# WHAT IS EXPECTED
Write out exactly the line containing "Empty State */" along with each line that follows it in the records below, and no others.

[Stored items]
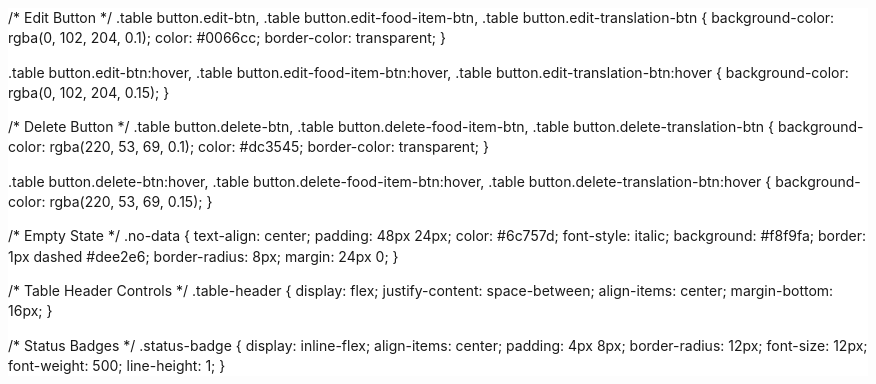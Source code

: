 /* Edit Button */
.table button.edit-btn,
.table button.edit-food-item-btn,
.table button.edit-translation-btn {
    background-color: rgba(0, 102, 204, 0.1);
    color: #0066cc;
    border-color: transparent;
}

.table button.edit-btn:hover,
.table button.edit-food-item-btn:hover,
.table button.edit-translation-btn:hover {
    background-color: rgba(0, 102, 204, 0.15);
}

/* Delete Button */
.table button.delete-btn,
.table button.delete-food-item-btn,
.table button.delete-translation-btn {
    background-color: rgba(220, 53, 69, 0.1);
    color: #dc3545;
    border-color: transparent;
}

.table button.delete-btn:hover,
.table button.delete-food-item-btn:hover,
.table button.delete-translation-btn:hover {
    background-color: rgba(220, 53, 69, 0.15);
}

/* Empty State */
.no-data {
    text-align: center;
    padding: 48px 24px;
    color: #6c757d;
    font-style: italic;
    background: #f8f9fa;
    border: 1px dashed #dee2e6;
    border-radius: 8px;
    margin: 24px 0;
}

/* Table Header Controls */
.table-header {
    display: flex;
    justify-content: space-between;
    align-items: center;
    margin-bottom: 16px;
}

/* Status Badges */
.status-badge {
    display: inline-flex;
    align-items: center;
    padding: 4px 8px;
    border-radius: 12px;
    font-size: 12px;
    font-weight: 500;
    line-height: 1;
}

# OUTPUT
/* Empty State */
.no-data {
    text-align: center;
    padding: 48px 24px;
    color: #6c757d;
    font-style: italic;
    background: #f8f9fa;
    border: 1px dashed #dee2e6;
    border-radius: 8px;
    margin: 24px 0;
}

/* Table Header Controls */
.table-header {
    display: flex;
    justify-content: space-between;
    align-items: center;
    margin-bottom: 16px;
}

/* Status Badges */
.status-badge {
    display: inline-flex;
    align-items: center;
    padding: 4px 8px;
    border-radius: 12px;
    font-size: 12px;
    font-weight: 500;
    line-height: 1;
}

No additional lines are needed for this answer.